Vaccin. Préparation contenant des antigènes (agents pathogènes inactivés, atténués ou fragments) incapables de provoquer la maladie, mais suffisants pour déclencher une réponse immunitaire et créer une mémoire immunitaire.
Mécanisme de la vaccination :
- Injection du vaccin (antigènes inoffensifs).
- Le système immunitaire reconnaît les antigènes et produit des anticorps et des lymphocytes mémoire.
- En cas de contact ultérieur avec le vrai agent pathogène, la réponse secondaire (rapide et intense) l'élimine avant l'apparition de symptômes.
Types de vaccins :
- Vaccins inactivés : agents pathogènes tués (ex. : vaccin contre la grippe).
- Vaccins vivants atténués : agents pathogènes affaiblis incapables de déclencher la maladie (ex. : vaccin ROR — rougeole, oreillons, rubéole).
- Vaccins à ARN messager : contiennent des instructions génétiques pour que nos cellules fabriquent l'antigène (ex. : vaccins COVID-19 Pfizer, Moderna).
Astuce. La vaccination collective (ou immunité de groupe) protège aussi les personnes qui ne peuvent pas être vaccinées (nourrissons, immunodéprimés) : si assez de gens sont vaccinés, le virus ne peut plus circuler.
Exemple historique. La variole a été éradiquée en 1980 grâce à une vaccination mondiale. La poliomyélite est sur le point d'être éradiquée grâce à la vaccination.
7Les dérèglements du système immunitaire
Le système immunitaire peut parfois se dérègler, causant des maladies :
Les allergies
Une allergie est une réaction immunitaire exagérée contre des substances habituellement inoffensives (pollen, poils d'animaux, arachides…), appelées allergènes. Le système immunitaire traite l'allergène comme un danger et produit des anticorps (IgE) qui déclenchent des réactions (éternuements, urticaire, choc anaphylactique).
Les maladies auto-immunes
Dans ces maladies, le système immunitaire attaque par erreur les cellules et tissus de l'organisme lui-même. Il ne distingue plus le « soi » du « non-soi ».

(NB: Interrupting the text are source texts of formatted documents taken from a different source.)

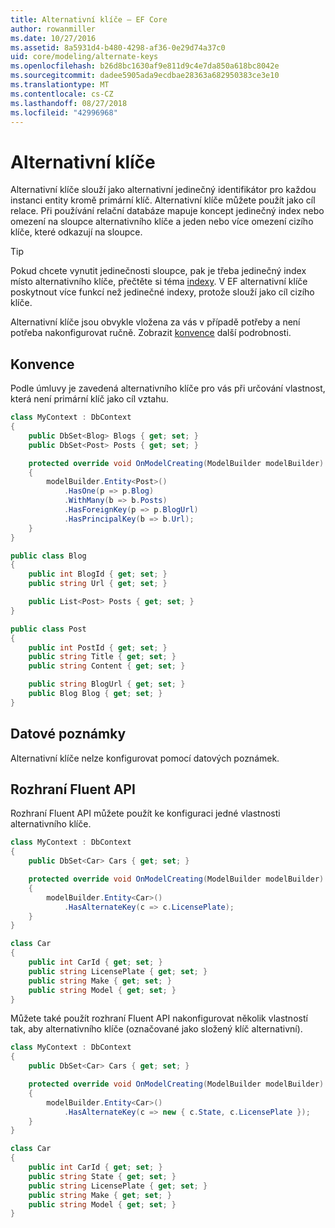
 ```yaml
---
title: Alternativní klíče – EF Core
author: rowanmiller
ms.date: 10/27/2016
ms.assetid: 8a5931d4-b480-4298-af36-0e29d74a37c0
uid: core/modeling/alternate-keys
ms.openlocfilehash: b26d8bc1630af9e811d9c4e7da850a618bc8042e
ms.sourcegitcommit: dadee5905ada9ecdbae28363a682950383ce3e10
ms.translationtype: MT
ms.contentlocale: cs-CZ
ms.lasthandoff: 08/27/2018
ms.locfileid: "42996968"
---
```

# <a name="alternate-keys"></a>Alternativní klíče

Alternativní klíče slouží jako alternativní jedinečný identifikátor pro každou instanci entity kromě primární klíč. Alternativní klíče můžete použít jako cíl relace. Při používání relační databáze mapuje koncept jedinečný index nebo omezení na sloupce alternativního klíče a jeden nebo více omezení cizího klíče, které odkazují na sloupce.

> [!TIP]  
> Pokud chcete vynutit jedinečnosti sloupce, pak je třeba jedinečný index místo alternativního klíče, přečtěte si téma [indexy](indexes.md). V EF alternativní klíče poskytnout více funkcí než jedinečné indexy, protože slouží jako cíl cizího klíče.

Alternativní klíče jsou obvykle vložena za vás v případě potřeby a není potřeba nakonfigurovat ručně. Zobrazit [konvence](#conventions) další podrobnosti.

## <a name="conventions"></a>Konvence

Podle úmluvy je zavedená alternativního klíče pro vás při určování vlastnost, která není primární klíč jako cíl vztahu.

<!-- [!code-csharp[Main](samples/core/Modeling/Conventions/Samples/AlternateKey.cs?highlight=12)] -->
``` csharp
class MyContext : DbContext
{
    public DbSet<Blog> Blogs { get; set; }
    public DbSet<Post> Posts { get; set; }

    protected override void OnModelCreating(ModelBuilder modelBuilder)
    {
        modelBuilder.Entity<Post>()
            .HasOne(p => p.Blog)
            .WithMany(b => b.Posts)
            .HasForeignKey(p => p.BlogUrl)
            .HasPrincipalKey(b => b.Url);
    }
}

public class Blog
{
    public int BlogId { get; set; }
    public string Url { get; set; }

    public List<Post> Posts { get; set; }
}

public class Post
{
    public int PostId { get; set; }
    public string Title { get; set; }
    public string Content { get; set; }

    public string BlogUrl { get; set; }
    public Blog Blog { get; set; }
}
```

## <a name="data-annotations"></a>Datové poznámky

Alternativní klíče nelze konfigurovat pomocí datových poznámek.

## <a name="fluent-api"></a>Rozhraní Fluent API

Rozhraní Fluent API můžete použít ke konfiguraci jedné vlastnosti alternativního klíče.

<!-- [!code-csharp[Main](samples/core/Modeling/FluentAPI/Samples/AlternateKeySingle.cs?highlight=7,8)] -->
``` csharp
class MyContext : DbContext
{
    public DbSet<Car> Cars { get; set; }

    protected override void OnModelCreating(ModelBuilder modelBuilder)
    {
        modelBuilder.Entity<Car>()
            .HasAlternateKey(c => c.LicensePlate);
    }
}

class Car
{
    public int CarId { get; set; }
    public string LicensePlate { get; set; }
    public string Make { get; set; }
    public string Model { get; set; }
}
```

Můžete také použít rozhraní Fluent API nakonfigurovat několik vlastností tak, aby alternativního klíče (označované jako složený klíč alternativní).

<!-- [!code-csharp[Main](samples/core/Modeling/FluentAPI/Samples/AlternateKeyComposite.cs?highlight=7,8)] -->
``` csharp
class MyContext : DbContext
{
    public DbSet<Car> Cars { get; set; }

    protected override void OnModelCreating(ModelBuilder modelBuilder)
    {
        modelBuilder.Entity<Car>()
            .HasAlternateKey(c => new { c.State, c.LicensePlate });
    }
}

class Car
{
    public int CarId { get; set; }
    public string State { get; set; }
    public string LicensePlate { get; set; }
    public string Make { get; set; }
    public string Model { get; set; }
}
```

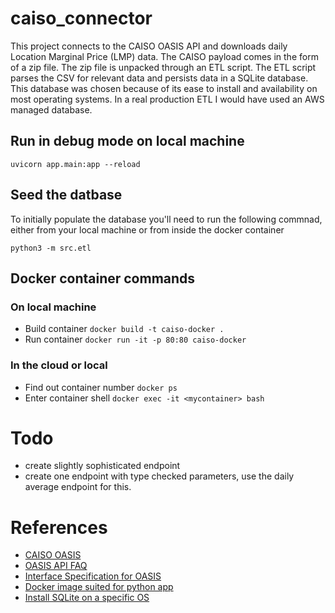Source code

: # caiso_connector


This project connects to the CAISO OASIS API and downloads daily Location Marginal Price (LMP) data. 
The CAISO payload comes in the form of a zip file. The zip file is unpacked through an ETL script. 
The ETL script parses the CSV for relevant data and persists data in a SQLite database. 
This database was chosen because of its ease to install and availability on most operating systems. 
In a real production ETL I would have used an AWS managed database. 

## Run in debug mode on local machine
```shell script
uvicorn app.main:app --reload
```

## Seed the datbase
To initially populate the database you'll need to run the following commnad, 
either from your local machine or from inside the docker container 
```shell script
python3 -m src.etl
```

## Docker container commands
### On local machine
- Build container `docker build -t caiso-docker .`
- Run container `docker run -it -p 80:80 caiso-docker`
### In the cloud or local
- Find out container number `docker ps`
- Enter container shell `docker exec -it <mycontainer> bash`

# Todo 
- create slightly sophisticated endpoint 
- create one endpoint with type checked parameters, use the daily average endpoint for this. 

# References 
- [CAISO OASIS](http://oasis.caiso.com/mrioasis/logon.do?reason=application.baseAction.noSession#)
- [OASIS API FAQ](http://www.caiso.com/Documents/OASISFrequentlyAskedQuestions.pdf#search=OASIS%20API)
- [Interface Specification for OASIS](http://www.caiso.com/Documents/OASIS-InterfaceSpecification_v5_1_8Clean_Independent2019Release.pdf#search=OASIS%20INTERFACE)
- [Docker image suited for python app](https://pythonspeed.com/articles/base-image-python-docker-images/)
- [Install SQLite on a specific OS](https://www.tutorialspoint.com/sqlite/sqlite_installation.htm)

Exemples de maladies auto-immunes : diabète de type 1 (attaque du pancréas), polyarthrite rhumatoïde (attaque des articulations), sclérose en plaques (attaque de la myéline du système nerveux).
L'immunodéficience
L'immunodéficience est une déficience du système immunitaire qui le rend incapable de combattre les infections. Exemples :
- SIDA : le VIH détruit les lymphocytes T auxiliaires, affaiblissant progressivement la réponse immunitaire.
- Immunodépression médicamenteuse : après une greffe d'organe, des médicaments réduisent intentionnellement l'immunité pour éviter le rejet.
Attention ! Le rejet de greffe est une réaction immunitaire normale (le système immunitaire perçoit l'organe greffé comme étranger). Les médicaments immunosuppresseurs le préviennent mais fragilisent le patient face aux infections.
★À retenir
À retenir :
• L'organisme possède deux types de défenses : non spécifiques (barrières, phagocytose) et spécifiques (lymphocytes B/T, anticorps).
• Un antigène est une molécule étrangère déclenchant la réponse immunitaire.
• Un anticorps se fixe spécifiquement à son antigène (complexe Ag-Ac).
• Les lymphocytes mémoire permettent une réponse plus rapide et intense lors d'un 2nd contact.
• La vaccination exploite la mémoire immunitaire pour protéger sans déclencher la maladie.
• Dérèglements : allergies (réaction exagérée), maladies auto-immunes (attaque du soi), immunodéficience (VIH/SIDA).